Wicked Lady, Plastic Queen

Live and learn. I found the source for my Wicked Lady post. Dangerous Minds. There was also a band called Wicked Lady in the Netherlands in the late 70s. This clip is from 1981.
If you listen to the songs linked in the Dangerous Minds story you’ll find some good sounds with some pretty weak songs. This might be the best of them, if you don’t count Girls cover of Cherry Bomb. Plus that’s a nice guitar solo. Not that punk.

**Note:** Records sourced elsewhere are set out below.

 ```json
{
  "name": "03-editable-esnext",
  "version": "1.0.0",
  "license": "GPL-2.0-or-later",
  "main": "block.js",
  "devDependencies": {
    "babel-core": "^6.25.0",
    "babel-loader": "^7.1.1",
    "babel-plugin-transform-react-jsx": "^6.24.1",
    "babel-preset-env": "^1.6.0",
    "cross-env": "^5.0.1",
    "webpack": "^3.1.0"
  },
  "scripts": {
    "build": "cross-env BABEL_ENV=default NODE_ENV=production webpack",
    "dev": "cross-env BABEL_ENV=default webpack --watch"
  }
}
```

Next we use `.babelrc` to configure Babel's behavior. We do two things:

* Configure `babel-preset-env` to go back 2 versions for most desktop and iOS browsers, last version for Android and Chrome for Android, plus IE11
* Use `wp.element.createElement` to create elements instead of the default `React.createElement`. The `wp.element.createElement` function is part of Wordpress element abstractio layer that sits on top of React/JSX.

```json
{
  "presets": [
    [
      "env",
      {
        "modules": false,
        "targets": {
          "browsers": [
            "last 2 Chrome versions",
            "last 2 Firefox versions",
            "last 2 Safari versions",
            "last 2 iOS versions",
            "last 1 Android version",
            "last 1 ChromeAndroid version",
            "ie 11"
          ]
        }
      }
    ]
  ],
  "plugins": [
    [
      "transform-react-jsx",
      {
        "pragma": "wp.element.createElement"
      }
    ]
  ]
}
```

Wicked Lady, Run The Night

I don’t really know how I found this. I think it was a story about girl rock bands from the 60s, though when I found a short biography of the band it was quickly clear that these were blokes in this band. These were Englishy blokes who got together in 1968 and quickly had a following of bikers who discouraged club owners from booking the band. After too much drinking and too many drugs they broke up, then reformed with a new bass player and recorded their songs, which were then pressed in a very limited run for band members and their families. They seem to have had a bad attitude, they reportedly played the same song over and over again at one gig until the owner threw them off the stage, and once again broke up, this time for good. All this biography is from a page at AllMusic.com. At some point a compilation of Wicked Lady’s song was released by Kissing Spell Records, which is when the band went from anonymous bangers to psychedelic revival candidates. One of their newly found fans created this excellent home made video on YouTube in 2012. You can find their tunes on Google Music and Spotify. In the end, it looks like Wicked Lady is kind of immortal.
Another home made video for this song.
Seems that the music is now licensed to YouTube by a Spanish record company called Guerssen.

The Dirt

So Mötley Cruë made the movie of their story, and it’s on Netflix. It’s called The Dirt, and it is about the band’s life told through the voices of its members. This is standard modern narrative. You have a narrator or narrators who know more than the characters, and who know where the story ends up, cracking wise while moving the story along quickly. And, if you like naked women, eye poppingly. I spent all of watching The Dirt wishing I was sitting in my TV room with Steve Moyer, not because he admired the Cruë, but because he loved tales of rock ‘n’ roll life, and this is definitely that. I’m ambivalent. The scenes of debauchery are debauched, but are mostly offensive because the premise seems skewed. What is misogyny is played for the cutes. The naked ladies are jokes, at least until the lady leaves, at which point love is lost. Boo hoo, and boys are sad. This isn’t a sophisticated look at the way the world works, but the movie feels like a somewhat accurate look at the adolescent rock life, and the way it changes with rehab and maturity. It way underplays the tunes, which you would think a movie produced by the band would try to promote. But they’re all sober now, and maybe better understand their weird moment in rock history. Steve, how do you feel about this one? I watched the whole thing, even though Vince Neil looked like Wayne or Garth from Wayne’s World (I forget which one), which bothered me a lot. You may not have. No link to a Cruë song. I never paid attention to them, but I did watch their movie. Weird.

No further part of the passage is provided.